Título: Voto de servidor entra na conta
Autor: Karla Correia
Fonte: Jornal do Brasil, 26/02/2006, País, p. A3

Da polêmica Operação Tapa-Buracos à medida provisória que corrige em 8% a tabela do Imposto de Renda, a série de bondades lançadas nos dois primeiros meses do ano pelo governo representa despesas adicionais de R$ 8,9 bilhões. Mas o presidente Luiz Inácio Lula da Silva quer mais. O petista agora mira nos servidores públicos federais, uma legião de quase dois milhões de eleitores em potencial. Há quase dez anos sofrendo perdas reais no salário, em relação à inflação no período, os servidores devem ser contemplados com reajuste equiparado ao aumento de preços nos três primeiros anos da gestão petista, 29%. Para garantir o agrado, Lula já avisou ao relator do Orçamento, o deputado petista Carlito Merss (SC) para destinar R$ 3,6 bilhões das contas da União ao reajuste. Parte desses recursos serviriam para compensar perdas dos estados com a lei Kandir. Com isso, os governadores ficam prejudicados, mas o presidente ganha prestígio com servidores.

No calor da campanha, o presidente tem realizado reuniões quase diárias no Palácio do Planalto para discutir benefícios fiscais a trabalhadores domésticos. O governo também estuda a criação de uma linha de financiamento no Banco Nacional do Desenvolvimento Econômico e Social (BNDES) voltada para a capitalização de cooperativas de crédito. Para o presidente, a hora é de gastar.

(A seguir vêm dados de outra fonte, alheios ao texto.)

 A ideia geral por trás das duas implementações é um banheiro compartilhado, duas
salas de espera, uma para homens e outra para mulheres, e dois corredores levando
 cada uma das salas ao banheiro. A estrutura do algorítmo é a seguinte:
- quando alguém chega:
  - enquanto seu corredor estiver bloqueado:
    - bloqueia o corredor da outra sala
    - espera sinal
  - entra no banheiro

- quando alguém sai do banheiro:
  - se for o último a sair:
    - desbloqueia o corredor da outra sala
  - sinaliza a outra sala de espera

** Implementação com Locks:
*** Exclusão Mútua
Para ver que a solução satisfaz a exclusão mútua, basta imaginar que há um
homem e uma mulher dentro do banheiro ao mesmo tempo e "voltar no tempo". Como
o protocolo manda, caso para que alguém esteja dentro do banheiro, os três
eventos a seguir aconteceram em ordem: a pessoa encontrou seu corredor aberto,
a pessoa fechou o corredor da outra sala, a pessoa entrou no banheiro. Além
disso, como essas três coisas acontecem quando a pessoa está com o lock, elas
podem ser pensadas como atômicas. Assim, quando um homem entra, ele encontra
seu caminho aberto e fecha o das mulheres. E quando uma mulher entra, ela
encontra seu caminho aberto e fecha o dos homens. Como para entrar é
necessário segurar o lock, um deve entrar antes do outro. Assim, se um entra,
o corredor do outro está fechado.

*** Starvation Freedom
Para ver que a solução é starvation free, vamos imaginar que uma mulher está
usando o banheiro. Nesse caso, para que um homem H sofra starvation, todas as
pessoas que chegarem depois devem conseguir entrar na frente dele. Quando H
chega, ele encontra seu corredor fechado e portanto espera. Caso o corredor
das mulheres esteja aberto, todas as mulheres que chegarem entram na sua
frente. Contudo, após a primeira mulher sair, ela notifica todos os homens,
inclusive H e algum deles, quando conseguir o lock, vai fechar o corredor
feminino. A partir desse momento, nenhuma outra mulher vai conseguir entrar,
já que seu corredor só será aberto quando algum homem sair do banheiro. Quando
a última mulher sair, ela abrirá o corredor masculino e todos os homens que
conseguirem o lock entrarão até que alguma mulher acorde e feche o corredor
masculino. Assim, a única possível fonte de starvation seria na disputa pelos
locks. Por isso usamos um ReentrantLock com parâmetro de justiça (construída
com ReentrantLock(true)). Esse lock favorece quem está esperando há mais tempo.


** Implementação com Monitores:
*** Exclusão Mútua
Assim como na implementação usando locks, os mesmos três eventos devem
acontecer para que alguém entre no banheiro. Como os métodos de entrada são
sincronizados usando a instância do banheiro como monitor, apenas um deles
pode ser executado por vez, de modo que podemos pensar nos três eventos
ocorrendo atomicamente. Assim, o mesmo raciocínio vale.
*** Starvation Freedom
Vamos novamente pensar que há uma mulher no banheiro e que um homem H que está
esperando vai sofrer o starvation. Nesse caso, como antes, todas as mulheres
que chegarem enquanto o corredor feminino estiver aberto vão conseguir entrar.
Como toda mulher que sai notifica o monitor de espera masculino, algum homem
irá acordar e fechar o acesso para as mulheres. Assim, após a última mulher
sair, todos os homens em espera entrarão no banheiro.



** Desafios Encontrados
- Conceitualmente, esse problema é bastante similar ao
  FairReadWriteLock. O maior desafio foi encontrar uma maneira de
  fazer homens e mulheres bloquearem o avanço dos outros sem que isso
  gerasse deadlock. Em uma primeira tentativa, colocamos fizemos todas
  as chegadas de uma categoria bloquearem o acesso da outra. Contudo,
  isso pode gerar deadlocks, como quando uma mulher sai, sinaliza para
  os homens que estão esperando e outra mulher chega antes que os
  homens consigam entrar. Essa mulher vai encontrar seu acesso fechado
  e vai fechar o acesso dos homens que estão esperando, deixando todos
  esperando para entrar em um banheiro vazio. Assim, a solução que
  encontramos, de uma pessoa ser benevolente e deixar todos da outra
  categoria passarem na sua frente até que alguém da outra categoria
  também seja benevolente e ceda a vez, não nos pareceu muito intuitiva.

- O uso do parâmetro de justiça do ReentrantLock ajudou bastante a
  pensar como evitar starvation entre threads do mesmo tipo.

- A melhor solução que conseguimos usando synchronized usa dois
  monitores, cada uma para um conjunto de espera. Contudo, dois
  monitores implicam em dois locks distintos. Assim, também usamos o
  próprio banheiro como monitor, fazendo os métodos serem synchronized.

Embora a vontade de agradar do presidente priorize de forma sensível as classes mais pobres - fatia do eleitorado que tem demonstrado maior fidelidade a Lula - a característica mais notável da ação do governo no ano eleitoral é o amplo espectro de beneficiados. O programa de recuperação de estradas lançado já no início do ano injetou R$ 440 milhões no setor de construção pesada, pródigo em financiamentos de campanha. Atendendo ao outro extremo do eleitorado, Lula promete a abertura de 2 mil novos balcões no programa ''Farmácia Popular'', em convênio com grandes redes de drogarias do país.

Já a classe média é o alvo preferencial da injeção de recursos nas cooperativas de crédito pela linha de financiamento do BNDES. A nova linha foi aprovada em janeiro no Conselho Monetário Nacional, mas o governo ainda estuda a data de lançamento da medida. A expectativa do setor é que o governo injete R$ 1 bilhão nas cooperativas, que apresentaram crescimento de 82% no volume de empréstimos entre 2003 e 2005.

Outro benefício já idealizado pelo governo é a redução dos encargos previdenciários. O empregador terá opção de deduzir do Imposto de Renda o pagamento de contribuição previdenciária até o limite de um salário mínimo. Para o empregado, a idéia é diminuir a alíquota do INSS. O objetivo é estimular a formalização desse tipo de trabalho. Para ter maior efeito eleitoral, a medida deve ser lançada no Dia da Mulher, 8 de maio.

Lula vem preparando a série de bondades para o ano eleitoral desde outubro do ano passado. E longe de se incomodar com a pressão da oposição, que taxa as medidas de eleitoreiras, o presidente soma aos pacotes de bondades uma intensa agenda de viagens para inaugurar obras e aparecer em todos os palanques a que tem direito.

A estratégia é ocupar o noticiário com projetos de alto capital eleitoral durante todo o primeiro semestre deste ano, criando espécie de colchão entre a crise política que marcou 2005 e o período mais quente das eleições. No Palácio do Planalto, a avaliação é de que a austeridade na condução da política econômica dos últimos anos garantiu espaço suficiente nas finanças para o governo ampliar os gastos em 2006.

A julgar pela recuperação do petista nas pesquisas, o pacote de bondades deu certo. Em novembro, o prefeito de São Paulo, José Serra (PSDB), venceria Lula por 41,5% a 37,6%. Três meses depois, Lula passou Serra tanto no primeiro quanto no segundo turnos. Lula também se valeu da memória curta da população em relação às denúncias de compra de votos. Não bastasse, o principal partido de oposição ao governo, o PSDB, ainda não declarou quem enfrentará Lula nas urnas. Enquanto os tucanos se bicam, o presidente alça vôos cada vez mais altos. Apesar das turbulências.